**** Recorded data

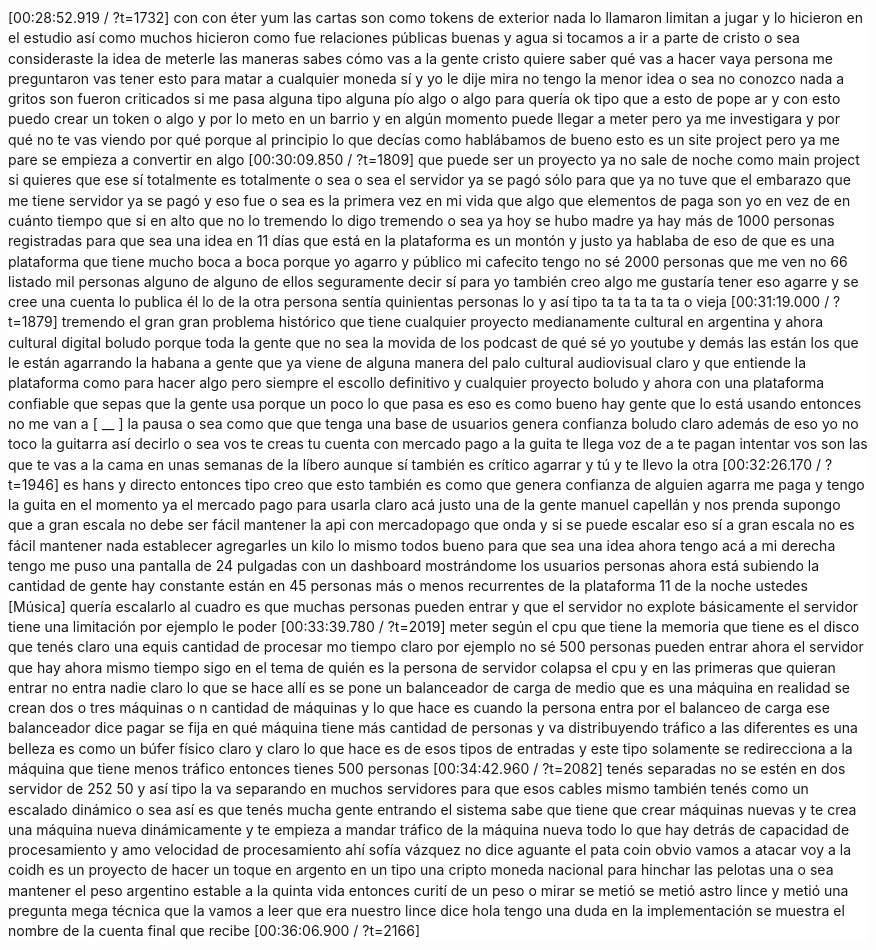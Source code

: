 [00:28:52.919 / ?t=1732]
con con éter yum las cartas son como tokens de exterior nada lo llamaron limitan a jugar y lo hicieron en el estudio así como muchos hicieron como fue relaciones públicas buenas y agua si tocamos a ir a parte de cristo o sea consideraste la idea de meterle las maneras sabes cómo vas a la gente cristo quiere saber qué vas a hacer vaya persona me preguntaron vas tener esto para matar a cualquier moneda sí y yo le dije mira no tengo la menor idea o sea no conozco nada a gritos son fueron criticados si me pasa alguna tipo alguna pío algo o algo para quería ok tipo que a esto de pope ar y con esto puedo crear un token o algo y por lo meto en un barrio y en algún momento puede llegar a meter pero ya me investigara y por qué no te vas viendo por qué porque al principio lo que decías como hablábamos de bueno esto es un site project pero ya me pare se empieza a convertir en algo 
[00:30:09.850 / ?t=1809]
que puede ser un proyecto ya no sale de noche como main project si quieres que ese sí totalmente es totalmente o sea o sea el servidor ya se pagó sólo para que ya no tuve que el embarazo que me tiene servidor ya se pagó y eso fue o sea es la primera vez en mi vida que algo que elementos de paga son yo en vez de en cuánto tiempo que si en alto que no lo tremendo lo digo tremendo o sea ya hoy se hubo madre ya hay más de 1000 personas registradas para que sea una idea en 11 días que está en la plataforma es un montón y justo ya hablaba de eso de que es una plataforma que tiene mucho boca a boca porque yo agarro y público mi cafecito tengo no sé 2000 personas que me ven no 66 listado mil personas alguno de alguno de ellos seguramente decir sí para yo también creo algo me gustaría tener eso agarre y se cree una cuenta lo publica él lo de la otra persona sentía quinientas personas lo y así tipo ta ta ta ta ta o vieja 
[00:31:19.000 / ?t=1879]
tremendo el gran gran problema histórico que tiene cualquier proyecto medianamente cultural en argentina y ahora cultural digital boludo porque toda la gente que no sea la movida de los podcast de qué sé yo youtube y demás las están los que le están agarrando la habana a gente que ya viene de alguna manera del palo cultural audiovisual claro y que entiende la plataforma como para hacer algo pero siempre el escollo definitivo y cualquier proyecto boludo y ahora con una plataforma confiable que sepas que la gente usa porque un poco lo que pasa es eso es como bueno hay gente que lo está usando entonces no me van a [&nbsp;__&nbsp;] la pausa o sea como que que tenga una base de usuarios genera confianza boludo claro además de eso yo no toco la guitarra así decirlo o sea vos te creas tu cuenta con mercado pago a la guita te llega voz de a te pagan intentar vos son las que te vas a la cama en unas semanas de la líbero aunque sí también es crítico agarrar y tú y te llevo la otra 
[00:32:26.170 / ?t=1946]
es hans y directo entonces tipo creo que esto también es como que genera confianza de alguien agarra me paga y tengo la guita en el momento ya el mercado pago para usarla claro acá justo una de la gente manuel capellán y nos prenda supongo que a gran escala no debe ser fácil mantener la api con mercadopago que onda y si se puede escalar eso sí a gran escala no es fácil mantener nada establecer agregarles un kilo lo mismo todos bueno para que sea una idea ahora tengo acá a mi derecha tengo me puso una pantalla de 24 pulgadas con un dashboard mostrándome los usuarios personas ahora está subiendo la cantidad de gente hay constante están en 45 personas más o menos recurrentes de la plataforma 11 de la noche ustedes [Música] quería escalarlo al cuadro es que muchas personas pueden entrar y que el servidor no explote básicamente el servidor tiene una limitación por ejemplo le poder 
[00:33:39.780 / ?t=2019]
meter según el cpu que tiene la memoria que tiene es el disco que tenés claro una equis cantidad de procesar mo tiempo claro por ejemplo no sé 500 personas pueden entrar ahora el servidor que hay ahora mismo tiempo sigo en el tema de quién es la persona de servidor colapsa el cpu y en las primeras que quieran entrar no entra nadie claro lo que se hace allí es se pone un balanceador de carga de medio que es una máquina en realidad se crean dos o tres máquinas o n cantidad de máquinas y lo que hace es cuando la persona entra por el balanceo de carga ese balanceador dice pagar se fija en qué máquina tiene más cantidad de personas y va distribuyendo tráfico a las diferentes es una belleza es como un búfer físico claro y claro lo que hace es de esos tipos de entradas y este tipo solamente se redirecciona a la máquina que tiene menos tráfico entonces tienes 500 personas 
[00:34:42.960 / ?t=2082]
tenés separadas no se estén en dos servidor de 252 50 y así tipo la va separando en muchos servidores para que esos cables mismo también tenés como un escalado dinámico o sea así es que tenés mucha gente entrando el sistema sabe que tiene que crear máquinas nuevas y te crea una máquina nueva dinámicamente y te empieza a mandar tráfico de la máquina nueva todo lo que hay detrás de capacidad de procesamiento y amo velocidad de procesamiento ahí sofía vázquez no dice aguante el pata coin obvio vamos a atacar voy a la coidh es un proyecto de hacer un toque en argento en un tipo una cripto moneda nacional para hinchar las pelotas una o sea mantener el peso argentino estable a la quinta vida entonces curití de un peso o mirar se metió se metió astro lince y metió una pregunta mega técnica que la vamos a leer que era nuestro lince dice hola tengo una duda en la implementación se muestra el nombre de la cuenta final que recibe 
[00:36:06.900 / ?t=2166]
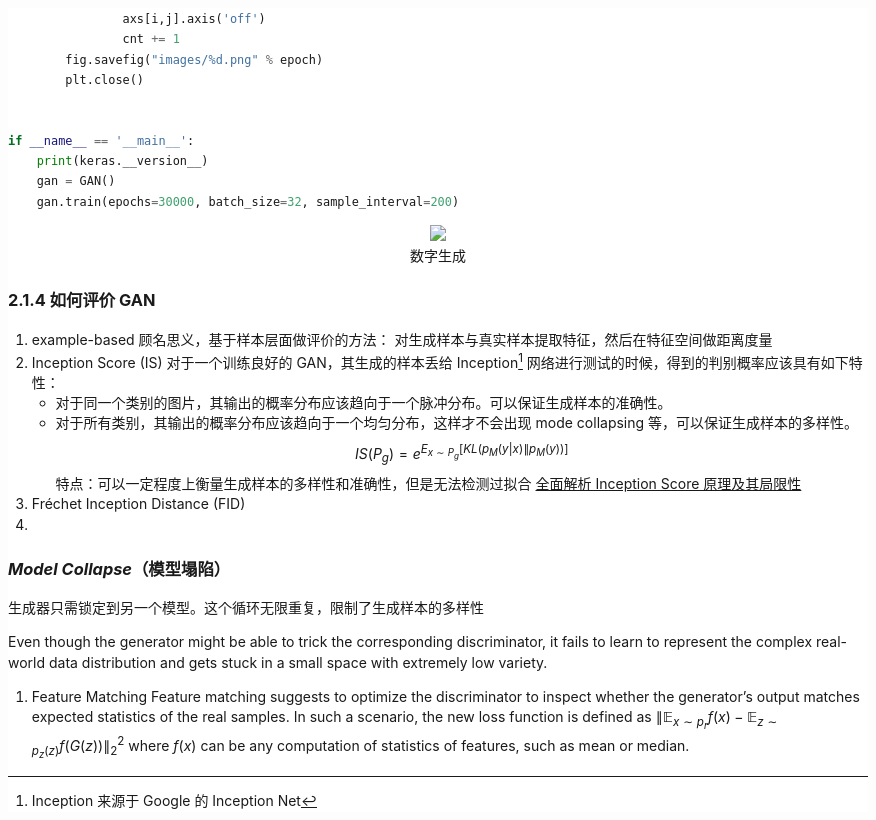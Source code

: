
 ```python {.line-numbers}
                axs[i,j].axis('off')
                cnt += 1
        fig.savefig("images/%d.png" % epoch)
        plt.close()


if __name__ == '__main__':
    print(keras.__version__)
    gan = GAN()
    gan.train(epochs=30000, batch_size=32, sample_interval=200)

```

<div align="center">
    <figure align='center'>
        <img src="img-gan/gan2_gif.gif" style="width:500px" />
        <figcaption>数字生成</figcaption>
    </figure>
</div>

### 2.1.4 如何评价 GAN

1. example-based
   顾名思义，基于样本层面做评价的方法： 对生成样本与真实样本提取特征，然后在特征空间做距离度量
2. Inception Score (IS)
   对于一个训练良好的 GAN，其生成的样本丢给 Inception[^7] 网络进行测试的时候，得到的判别概率应该具有如下特性：
   - 对于同一个类别的图片，其输出的概率分布应该趋向于一个脉冲分布。可以保证生成样本的准确性。
   - 对于所有类别，其输出的概率分布应该趋向于一个均匀分布，这样才不会出现 mode collapsing 等，可以保证生成样本的多样性。
   $$
   I S \left( P _ { g } \right) = e ^ { E _ { x \sim P _ { g } } \left[ K L \left( p _ { M } ( y | x ) \| p _ { M } ( y ) \right) \right] }
   $$
   特点：可以一定程度上衡量生成样本的多样性和准确性，但是无法检测过拟合
   [全面解析 Inception Score 原理及其局限性](https://www.jiqizhixin.com/articles/2019-01-10-18)
3. Fréchet Inception Distance (FID)
4.

[^7]: Inception 来源于 Google 的 Inception Net

### _Model Collapse_（模型塌陷）

生成器只需锁定到另一个模型。这个循环无限重复，限制了生成样本的多样性

Even though the generator might be able to trick the corresponding discriminator, it fails to learn to represent the complex real-world data distribution and gets stuck in a small space with extremely low variety.

1. Feature Matching
   Feature matching suggests to optimize the discriminator to inspect whether the generator’s output matches expected statistics of the real samples. In such a scenario, the new loss function is defined as $\left\| \mathbb { E } _ { x \sim p _ { r } } f ( x ) - \mathbb { E } _ { z \sim p _ { z } ( z ) } f ( G ( z ) ) \right\| _ { 2 } ^ { 2 }$ where $f(x)$ can be any computation of statistics of features, such as mean or median.


[^10]: Goodfellow 本人就]是少年得志的典范。他本科在斯坦福，硕士在 Andrew Ng 手下，博士就跑到蒙特利尔 Yoshua Bengio 手下了。他另外还有一个导师 Aaron Courville。大家现在经常讲的花书 Deep Learning，作者就是 Ian Goodfellow 和他两个博士导师。他是 85 年人，发表 GAN 在 2014 年，29，还差一年才 30。GAN 这个工作也给 Goodfellow 带来了很多荣誉，比如 17 年就被 MIT under 35 选中了。Goodfellow 博士毕业后去了 Google Brain，后来又跳到 open AI,又跳回 google，现在在苹果做特别项目机器学习项目负责人。实际上现在他也就 34 岁。(from @唐杰 THU)
[^4]: 支撑集（support）其实就是函数的非零部分子集，比如 ReLU 函数的支撑集就是 $(0, +\infty)$，一个概率分布的支撑集就是所有概率密度非零部分的集合。
[^5]: 流形（manifold）是高维空间中曲线、曲面概念的拓广，我们可以在低维上直观理解这个概念，比如我们说三维空间中的一个曲面是一个二维流形，因为它的本质维度（intrinsic dimension）只有 2，一个点在这个二维流形上移动只有两个方向的自由度。同理，三维空间或者二维空间中的一条曲线都是一个一维流形。
[^6]: 测度（measure）是高维空间中长度、面积、体积概念的拓广，可以理解为“超体积”。
[^1]: 注意，处处可导函数一定是$K-Lipschitz 连续$)的，但是 $K-Lipschitz 连续$ 的函数未必是处处可导的，例如 $f ( x ) = | x |$
[^8]: Quadratic Bezier Curve: 贝塞尔曲线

********

◆ What is needed: There is a run of lines above from the one with "<figcaption>数字生成</figcaption>" to the one with "1. Feature Matching"; print exactly that run, both ends included, and nothing else.

◆ Solved exercise:
        <figcaption>数字生成</figcaption>
    </figure>
</div>

### 2.1.4 如何评价 GAN

1. example-based
   顾名思义，基于样本层面做评价的方法： 对生成样本与真实样本提取特征，然后在特征空间做距离度量
2. Inception Score (IS)
   对于一个训练良好的 GAN，其生成的样本丢给 Inception[^7] 网络进行测试的时候，得到的判别概率应该具有如下特性：
   - 对于同一个类别的图片，其输出的概率分布应该趋向于一个脉冲分布。可以保证生成样本的准确性。
   - 对于所有类别，其输出的概率分布应该趋向于一个均匀分布，这样才不会出现 mode collapsing 等，可以保证生成样本的多样性。
   $$
   I S \left( P _ { g } \right) = e ^ { E _ { x \sim P _ { g } } \left[ K L \left( p _ { M } ( y | x ) \| p _ { M } ( y ) \right) \right] }
   $$
   特点：可以一定程度上衡量生成样本的多样性和准确性，但是无法检测过拟合
   [全面解析 Inception Score 原理及其局限性](https://www.jiqizhixin.com/articles/2019-01-10-18)
3. Fréchet Inception Distance (FID)
4.

[^7]: Inception 来源于 Google 的 Inception Net

### _Model Collapse_（模型塌陷）

生成器只需锁定到另一个模型。这个循环无限重复，限制了生成样本的多样性

Even though the generator might be able to trick the corresponding discriminator, it fails to learn to represent the complex real-world data distribution and gets stuck in a small space with extremely low variety.

1. Feature Matching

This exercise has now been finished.